Daniel Wilkins is on the left side of the bed, a broad-shouldered man with a layer of beer fat over muscle. What he looked like before the attack is impossible to gauge: his face isn’t just bloody, it’s been slashed and stabbed, along with his torso.

“Twenty-nine separate knife wounds on him,” says the medical examiner, looking up from the other side of the bed. “Plus two gunshot wounds to the chest. Those weren’t immediately fatal, but he wasn’t moving around with them, either.”

“Any shots on her?”

The ME shakes her head. “Probably intended as a subduing measure. Near as we can tell before autopsy, the shots on him came first. Then she was attacked, and the killer went back to him. Spent a bit more time on him. She’s only got seventeen knife wounds, all on the torso.”

Seventeen and twenty-nine . . . that’s a lot of rage.

“Physically fit killer,” Eddison says, carefully stepping between two arcs of blood on the carpet so he can get closer. “Frenzies like this are tiring, but they also carried Ronnie down the stairs and to a vehicle, then up to Ramirez’s porch.”

“And you really have no idea why?” asks Mignone.

I am going to get very tired of repeating no. Fortunately, Eddison does it for me this time.

I come around to Sandra Wilkins’s side of the bed, standing next to one of the ME’s assistants. “Probably hard to tell, given the mess, but does she show signs of abuse?”

“Besides the black eye and swollen cheek? She’s got some bruising, and it wouldn’t be any surprise to find a few broken bones on the X-rays. We’ll know better once we get her cleaned up.”

“And some of her hospital records are in the file,” adds Mignone. “Entrance into the house looks pretty straightforward. Porch light was unscrewed just enough to not connect, not far enough to fall and shatter.”

“That’s it?”

“Didn’t need to be any more sophisticated than that; it did the trick. Didn’t have to pick the lock because it’s been broken for a while. Mrs. Wilkins locked her husband out of the house during a fight so he broke the lock, never replaced it.”

“Was that in a police report?”

“Yes, few months ago. No blood in or around the kid’s room. Looks like the killer woke him up, brought him here, started to work.”

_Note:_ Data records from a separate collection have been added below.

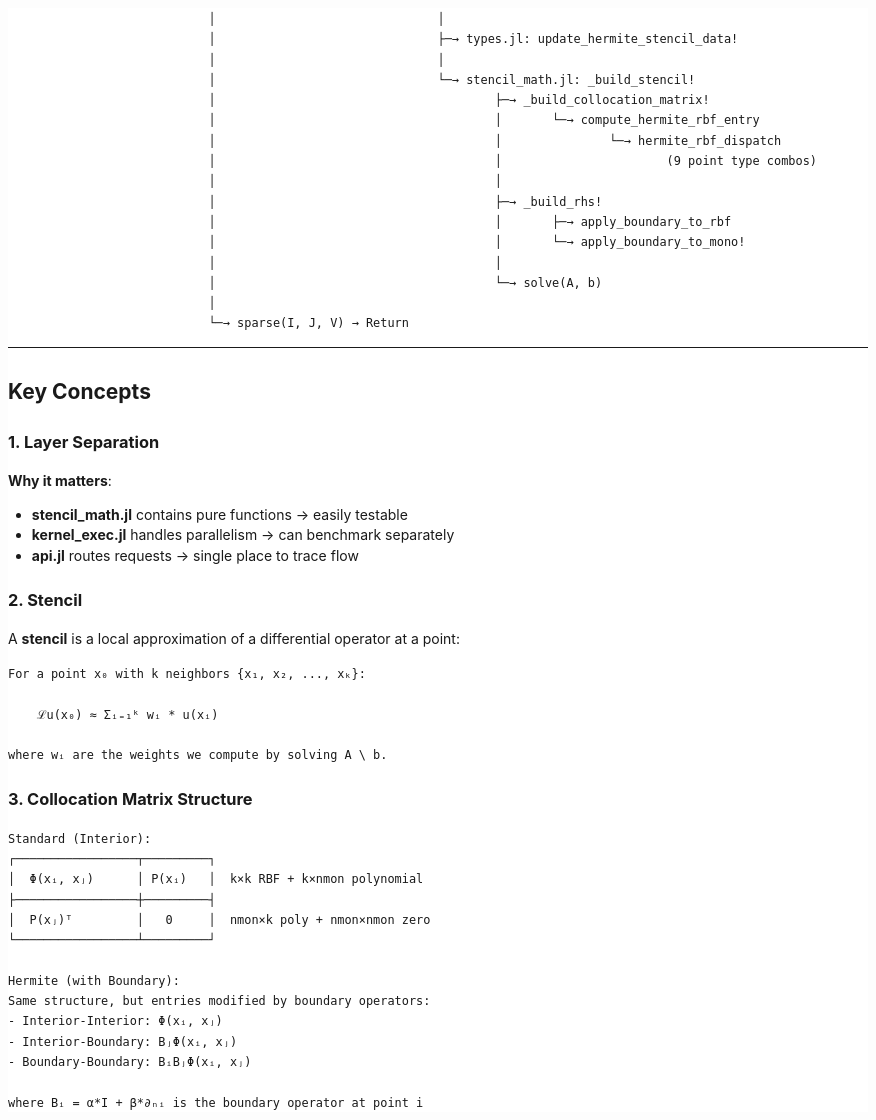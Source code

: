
 ```
                            │                               │
                            │                               ├─→ types.jl: update_hermite_stencil_data!
                            │                               │
                            │                               └─→ stencil_math.jl: _build_stencil!
                            │                                       ├─→ _build_collocation_matrix!
                            │                                       │       └─→ compute_hermite_rbf_entry
                            │                                       │               └─→ hermite_rbf_dispatch
                            │                                       │                       (9 point type combos)
                            │                                       │
                            │                                       ├─→ _build_rhs!
                            │                                       │       ├─→ apply_boundary_to_rbf
                            │                                       │       └─→ apply_boundary_to_mono!
                            │                                       │
                            │                                       └─→ solve(A, b)
                            │
                            └─→ sparse(I, J, V) → Return
```

---

## Key Concepts

### 1. Layer Separation

**Why it matters**:
- **stencil_math.jl** contains pure functions → easily testable
- **kernel_exec.jl** handles parallelism → can benchmark separately
- **api.jl** routes requests → single place to trace flow

### 2. Stencil

A **stencil** is a local approximation of a differential operator at a point:

```
For a point x₀ with k neighbors {x₁, x₂, ..., xₖ}:

    ℒu(x₀) ≈ Σᵢ₌₁ᵏ wᵢ * u(xᵢ)

where wᵢ are the weights we compute by solving A \ b.
```

### 3. Collocation Matrix Structure

```
Standard (Interior):
┌─────────────────┬─────────┐
│  Φ(xᵢ, xⱼ)      │ P(xᵢ)   │  k×k RBF + k×nmon polynomial
├─────────────────┼─────────┤
│  P(xⱼ)ᵀ         │   0     │  nmon×k poly + nmon×nmon zero
└─────────────────┴─────────┘

Hermite (with Boundary):
Same structure, but entries modified by boundary operators:
- Interior-Interior: Φ(xᵢ, xⱼ)
- Interior-Boundary: BⱼΦ(xᵢ, xⱼ)
- Boundary-Boundary: BᵢBⱼΦ(xᵢ, xⱼ)

where Bᵢ = α*I + β*∂ₙᵢ is the boundary operator at point i
```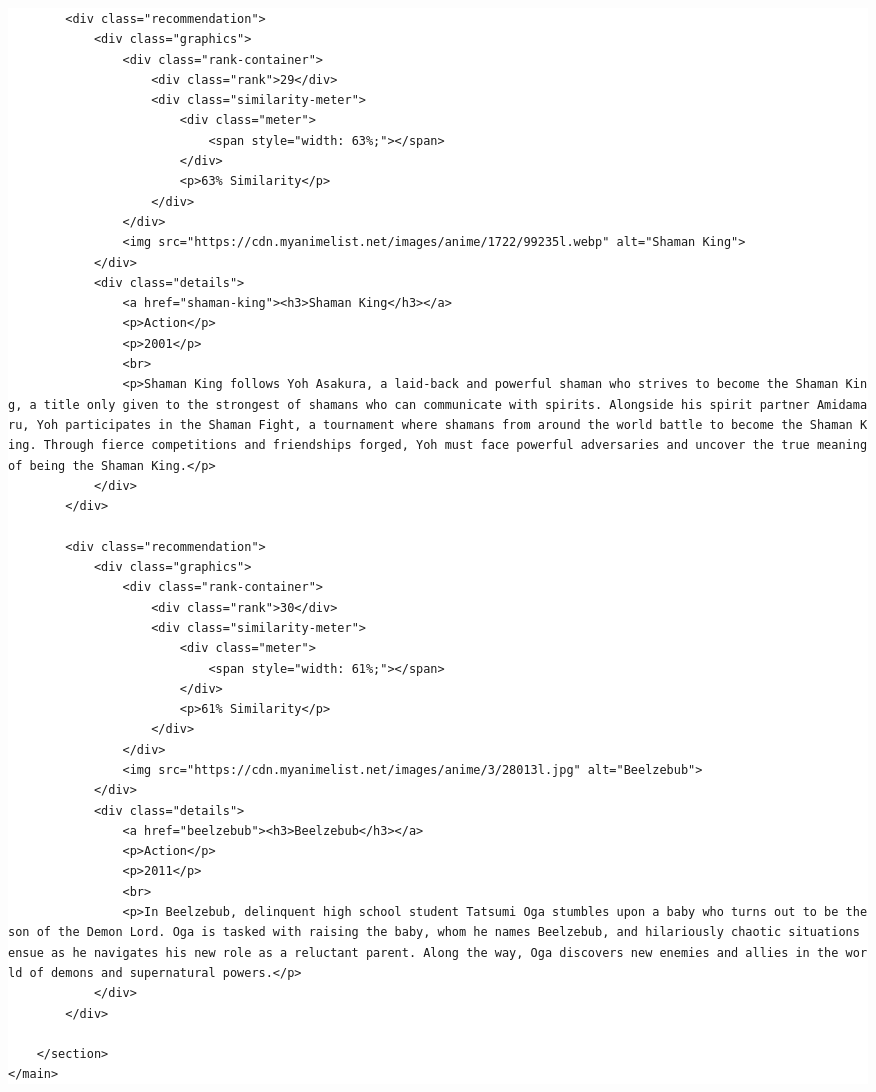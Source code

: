             <div class="recommendation">
                <div class="graphics">
                    <div class="rank-container">
                        <div class="rank">29</div>
                        <div class="similarity-meter">
                            <div class="meter">
                                <span style="width: 63%;"></span>
                            </div>
                            <p>63% Similarity</p>
                        </div>
                    </div>
                    <img src="https://cdn.myanimelist.net/images/anime/1722/99235l.webp" alt="Shaman King">
                </div>
                <div class="details">
                    <a href="shaman-king"><h3>Shaman King</h3></a>
                    <p>Action</p>
                    <p>2001</p>
                    <br>
                    <p>Shaman King follows Yoh Asakura, a laid-back and powerful shaman who strives to become the Shaman King, a title only given to the strongest of shamans who can communicate with spirits. Alongside his spirit partner Amidamaru, Yoh participates in the Shaman Fight, a tournament where shamans from around the world battle to become the Shaman King. Through fierce competitions and friendships forged, Yoh must face powerful adversaries and uncover the true meaning of being the Shaman King.</p>
                </div>
            </div>

            <div class="recommendation">
                <div class="graphics">
                    <div class="rank-container">
                        <div class="rank">30</div>
                        <div class="similarity-meter">
                            <div class="meter">
                                <span style="width: 61%;"></span>
                            </div>
                            <p>61% Similarity</p>
                        </div>
                    </div>
                    <img src="https://cdn.myanimelist.net/images/anime/3/28013l.jpg" alt="Beelzebub">
                </div>
                <div class="details">
                    <a href="beelzebub"><h3>Beelzebub</h3></a>
                    <p>Action</p>
                    <p>2011</p>
                    <br>
                    <p>In Beelzebub, delinquent high school student Tatsumi Oga stumbles upon a baby who turns out to be the son of the Demon Lord. Oga is tasked with raising the baby, whom he names Beelzebub, and hilariously chaotic situations ensue as he navigates his new role as a reluctant parent. Along the way, Oga discovers new enemies and allies in the world of demons and supernatural powers.</p>
                </div>
            </div>

        </section>
    </main>
</body>
</html>
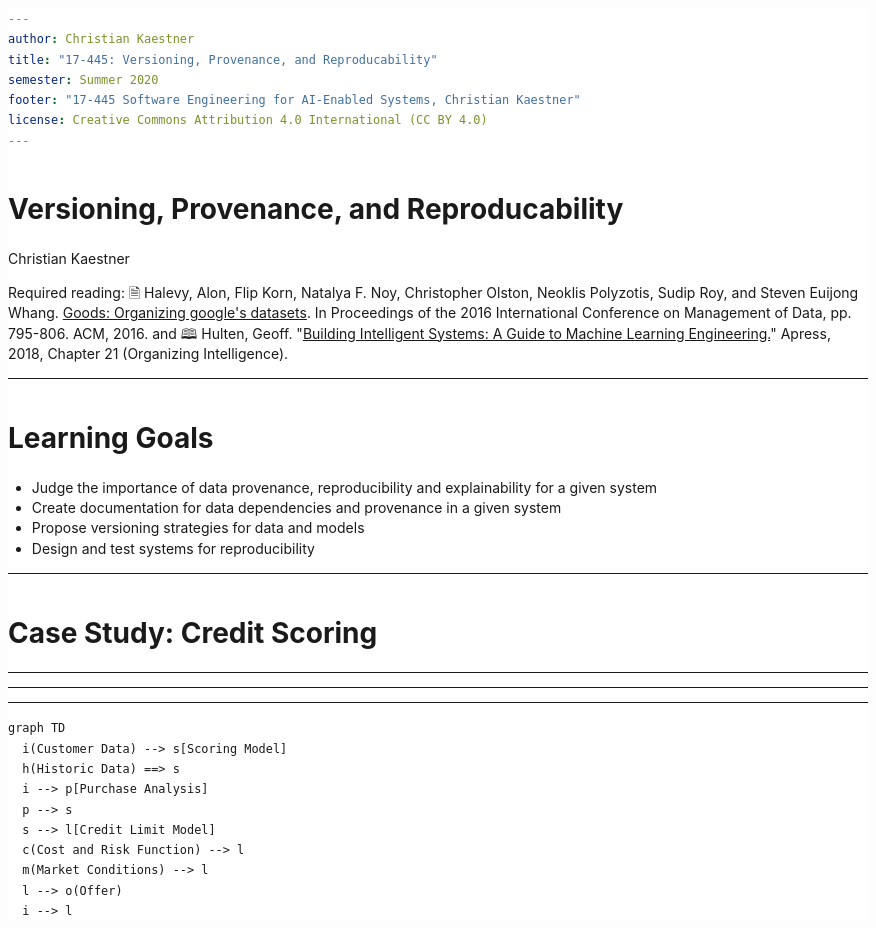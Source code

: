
 ```yaml
---
author: Christian Kaestner
title: "17-445: Versioning, Provenance, and Reproducability"
semester: Summer 2020
footer: "17-445 Software Engineering for AI-Enabled Systems, Christian Kaestner"
license: Creative Commons Attribution 4.0 International (CC BY 4.0)
---
```


# Versioning, Provenance, and Reproducability

Christian Kaestner



Required reading: 🗎 Halevy, Alon, Flip Korn, Natalya F. Noy, Christopher Olston, Neoklis Polyzotis, Sudip Roy, and Steven Euijong Whang. [Goods: Organizing google's datasets](http://research.google.com/pubs/archive/45390.pdf). In Proceedings of the 2016 International Conference on Management of Data, pp. 795-806. ACM, 2016. and 
🕮 Hulten, Geoff. "[Building Intelligent Systems: A Guide to Machine Learning Engineering.](https://www.buildingintelligentsystems.com/)" Apress, 2018, Chapter 21 (Organizing Intelligence).

---

# Learning Goals

* Judge the importance of data provenance, reproducibility and explainability for a given system
* Create documentation for data dependencies and provenance in a given system
* Propose versioning strategies for data and models
* Design and test systems for reproducibility

---

# Case Study: Credit Scoring

----
<div class="tweet" data-src="https://twitter.com/dhh/status/1192540900393705474"></div>

----

<div class="tweet" data-src="https://twitter.com/dhh/status/1192945019230945280"></div>

----
```mermaid
graph TD
  i(Customer Data) --> s[Scoring Model]
  h(Historic Data) ==> s
  i --> p[Purchase Analysis]
  p --> s
  s --> l[Credit Limit Model]
  c(Cost and Risk Function) --> l
  m(Market Conditions) --> l
  l --> o(Offer)
  i --> l
```
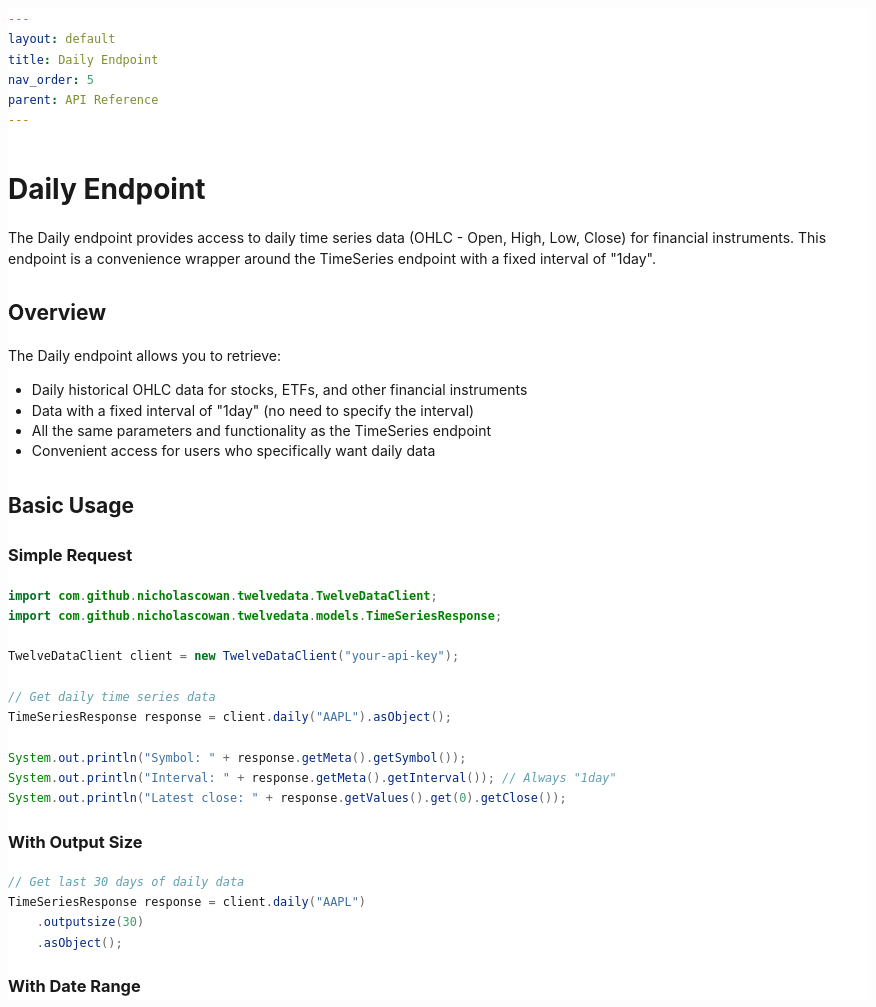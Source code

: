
 ```yaml
---
layout: default
title: Daily Endpoint
nav_order: 5
parent: API Reference
---
```


# Daily Endpoint

The Daily endpoint provides access to daily time series data (OHLC - Open, High, Low, Close) for financial instruments. This endpoint is a convenience wrapper around the TimeSeries endpoint with a fixed interval of "1day".

## Overview

The Daily endpoint allows you to retrieve:
- Daily historical OHLC data for stocks, ETFs, and other financial instruments
- Data with a fixed interval of "1day" (no need to specify the interval)
- All the same parameters and functionality as the TimeSeries endpoint
- Convenient access for users who specifically want daily data

## Basic Usage

### Simple Request

```java
import com.github.nicholascowan.twelvedata.TwelveDataClient;
import com.github.nicholascowan.twelvedata.models.TimeSeriesResponse;

TwelveDataClient client = new TwelveDataClient("your-api-key");

// Get daily time series data
TimeSeriesResponse response = client.daily("AAPL").asObject();

System.out.println("Symbol: " + response.getMeta().getSymbol());
System.out.println("Interval: " + response.getMeta().getInterval()); // Always "1day"
System.out.println("Latest close: " + response.getValues().get(0).getClose());
```

### With Output Size

```java
// Get last 30 days of daily data
TimeSeriesResponse response = client.daily("AAPL")
    .outputsize(30)
    .asObject();
```

### With Date Range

“Matches what Ronnie said.”

“I’m guessing she never pressed charges?” Eddison says.

“Gee, it’s almost like you’ve seen this before.” Mignone straightens his tie, an incongruously cheerful thing with giant sunflowers all over it. “In the morning, we’ll get on the horn with CPS, get copies of their files. I’ll make sure one gets to you. Ronnie’s got a couple inches, at least.”

“Police file, hospital records, Child Protective Services file . . . that’s a lot of eyes and hands on this kind of information,” I say. “That’s not even counting family members, neighbors, friends, teachers, church members, or any other groups they might be part of. If the murders are connected to the abuse, that is way too many people to sift through.”

The second assistant clears his throat, blushing as we all turn to look at him. “Sorry, this is only my second, ah . . . murder? But am I allowed to ask a question?”

The ME rolls her eyes but looks provisionally impressed rather than irritated. “It is how we learn. Try to make it a good one.”

“If this is about the abuse, Mrs. Wilkins was probably abused too: Why would the killer attack her as well?”